In May, the New York Federal Reserve Bank estimated tariffs in effect at that time would cost the average U.S. household $831 a year. | aijiro/Shutterstock

The escalating trade war between the U.S. and China is creating uncertainty among small businesses and exacerbating a global manufacturing slowdown, according to The Wall Street Journal.

On Sept. 1, the Trump Administration imposed 15% tariffs on imports that totaled $111 billion last year, including tools, apparel, footwear and many electronics, the newspaper reports. President Trump postponed until Dec. 15 additional 15% duties on $156 billion in goods, including additional electronics, toys and other products.

In response to the Sept. 1 penalties, China imposed $75 billion in tariffs on U.S. goods, including agricultural products, oil and pharmaceuticals. The Chinese list also boosted existing tariffs on OCC, ONP, some higher-grade recovered papers and scrap aluminum. Those tariffs are slated to take effect Dec. 15. Because of China’s National Sword campaign, some types and grades of recyclables are already banned from shipment to China.

Paper markets journal RISI reported U.S. companies are expediting their plans to export recovered paper to China to beat the Dec. 15 tariffs.

The Wall Street Journal reported on Sept. 2 that its survey of small businesses showed their confidence in the economy fell to the lowest level since November 2012, with 40% now saying they expect the economy to worsen in the next 12 months, up from 29% in July.

Meanwhile, the publication also referenced an IHS Markit survey of purchasing managers at manufacturing companies. It showed manufacturing slowdowns in Germany, Japan, Indonesia, South Korea and Taiwan. The survey showed mixed results for China. IHS Markit said trade wars remain producers’ biggest concerns.

Who pays?

Since the tit-for-tat between the U.S. and China started more than a year ago, there has been continuing debate in the media over who pays the U.S. tariffs. Strictly speaking, U.S. importers cut the check to customs.

President Trump insists China pays, and some members of his administration have acknowledged U.S. consumers also pay but have downplayed the impacts. Critics have alleged U.S. consumers bear the brunt of the impacts. In May, the New York Federal Reserve Bank estimated tariffs in effect at that time would cost the average U.S. household $831 a year, Reuters reported.

So, who pays: China’s government, Chinese companies, U.S. companies or U.S. consumers? The answer is all of them, depending on the type of product, a company’s market position and its ability to foist the impacts on others in the supply chain.

For example, The Wall Street Journal noted many smaller companies are forced to absorb the tariffs and endure hits to their profitability because they either can’t raise prices on U.S. consumers or demand cost concessions from suppliers. But it also reported that large retailers have more options: Target has told its suppliers to absorb the costs, noting that it will not raise prices, and Walmart and Dollar Tree have taken a number of steps to limit price increases.

The newspaper noted the ability to raise prices also depends on the products: Washing machines can get more expensive because they’re considered a necessity item, but low-cost deodorizers are an impulse purchase item that consumers will skip if they cost more.
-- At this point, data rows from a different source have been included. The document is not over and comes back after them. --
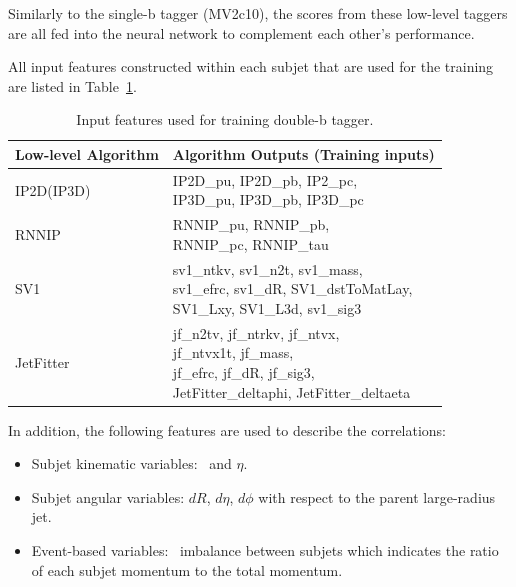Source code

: \par Similarly to the single-b tagger (MV2c10), the scores from these low-level taggers are all fed into the neural network to complement each other's performance.

\par All input features constructed within each subjet that are used for the training are listed in Table~\ref{tab:input}.

\begin{table}[tbh]
    \centering
    \begin{tabular}{|l|l|}
        \hline
        Low-level Algorithm & Algorithm Outputs (Training inputs) \\
        \hline
        \hline
        IP2D(IP3D) & \speciallcell{IP2D\_pu, IP2D\_pb, IP2\_pc,\\ IP3D\_pu, IP3D\_pb, IP3D\_pc} \\
        \hline
        RNNIP & \speciallcell{RNNIP\_pu, RNNIP\_pb,\\ RNNIP\_pc, RNNIP\_tau} \\
        \hline
        SV1 & \speciallcell{sv1\_ntkv, sv1\_n2t, sv1\_mass,\\ sv1\_efrc, sv1\_dR, SV1\_dstToMatLay,\\ SV1\_Lxy, SV1\_L3d, sv1\_sig3} \\
        \hline
        JetFitter & \speciallcell{jf\_n2tv, jf\_ntrkv, jf\_ntvx,\\ jf\_ntvx1t, jf\_mass,\\ jf\_efrc, jf\_dR, jf\_sig3,\\ JetFitter\_deltaphi, JetFitter\_deltaeta} \\
        \hline
    \end{tabular}
    \caption{Input features used for training double-b tagger.}
    \label{tab:input}
\end{table}

\par In addition, the following features are used to describe the correlations:

\begin{itemize}
    \item Subjet kinematic variables: \pt~and $\eta$.
    \item Subjet angular variables: $d R$, $d\eta$, $d\phi$ with respect to the parent large-radius jet.
    \item Event-based variables: \pt~imbalance between subjets which indicates the ratio of each subjet momentum to the total momentum.
\end{itemize}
And large companies aren’t always able to avoid pain, including when it comes to retaliatory duties. At the 2019 Plastics Recycling Conference and Trade Show, Joel Morales of IHS Markit noted that U.S. virgin polyethylene producers have experienced reduced profits as a result of China’s tariffs on U.S. plastic.

In some cases, in response to U.S. tariffs, U.S. companies can force discounted prices from Chinese companies shipping them goods. This summer, an opinion piece in the Wall Street Journal talked about how a U.S. electronics sales and distribution company was able to force Chinese producers to provide discounts to offset the impacts of U.S. tariffs. Those Chinese companies, in turn, could rely on Chinese government subsidies to help maintain their profitability.

But the strategy also goes the other way. As RISI recently noted, Chinese importers of U.S. pulp were extracting rebates from U.S. suppliers to offset the impact of Chinese tariffs, essentially cutting into U.S. companies’ sales revenues.

A version of this story appeared in Resource Recycling on Sept. 10.